The bridge looks something like a typical adjustable arch top bridge, but it is actually quite different. The bridge must gather string energy which is predominately vibration from side to side in the plane of the strings, and propagate it through the bridge feet into the top, to drive the primary mono-polar (in and out), secondary cross dipole (side to side), and tertiary long dipole (end to end) movements of the top. Patrick McCarthy’s experience with string basses has taught me that a stiff bridge structure enhances bass because it has a higher resonant frequency and thus expends higher frequency energy in the bridge. Conversely, a flexible bridge structure enhances treble because it has a lower resonant frequency and thus expends lower frequency energy in the bridge. This bridge is designed to be balanced in stiffness and frequency response. The saddle is stiffer and the feet more flexible. This decrease in stiffness as energy moves from the strings through the structure enhances the gather/propagate and directional transition functions. It provides a better impedance match between the strings and top.

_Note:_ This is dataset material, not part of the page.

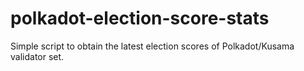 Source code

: # polkadot-election-score-stats

Simple script to obtain the latest election scores of Polkadot/Kusama validator set.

The bridge posts are titanium, which is relatively transparent acoustically. Compared to brass or steel posts, which act as acoustic filters, titanium transmits a full tonal spectrum. The wheels are two layers of Honduran rosewood, with the grain opposed at 90 degrees to prevent splitting, and are threaded and glued to the posts. The upper posts thread into the Honduran rosewood bridge saddle, and the unthreaded lower posts are free fitted into holes in the maple bridge foot that are reamed to size from the bottom side, so that they fit closely only at the top surface of the foot. This configuration is the opposite of typical adjustable bridges where the post threads into the bridge foot and the wheel turns freely on the post.



Threading the posts into the saddle, and fixing the wheels to the posts, gives a closely coupled saddle/post/wheel structure, which will settle firmly on the bridge foot under string tension. Patrick McCarthy refined this system for string bass bridges, and it is in use by many top symphony players. In Patrick’s wide experience, most basses sound better with this refined system of adjustment than they do with a traditional one piece bridge. The slight amount of play introduced between the lower part of the posts, and the bridge feet, allows the bridge to settle down more forcefully on the top under string tension, so that it can propagate string energy more thoroughly. I was dumbfounded when I replaced the original one piece bridge on my prototype arch top with this adjustable bridge. The sound was much larger; more volume, and richer harmonic content.



Two separate bridge feet, like those on the bridge of a violin family instrument, allow cross dipole and long dipole movements that are more complex. The two feet can move independently from side to side or end to end. The bridge is free to dance any way it wants to.

The saddle of the bridge is carved to compensate for string tension differences and provide correct intonation.

The bridge is canted slightly towards the tailpiece, to equalize the string angle and string tension on both sides.



The feet are a bit wider (in the direction of the strings) than is typical for a bridge from the classic era, to enhance the long dipole movements.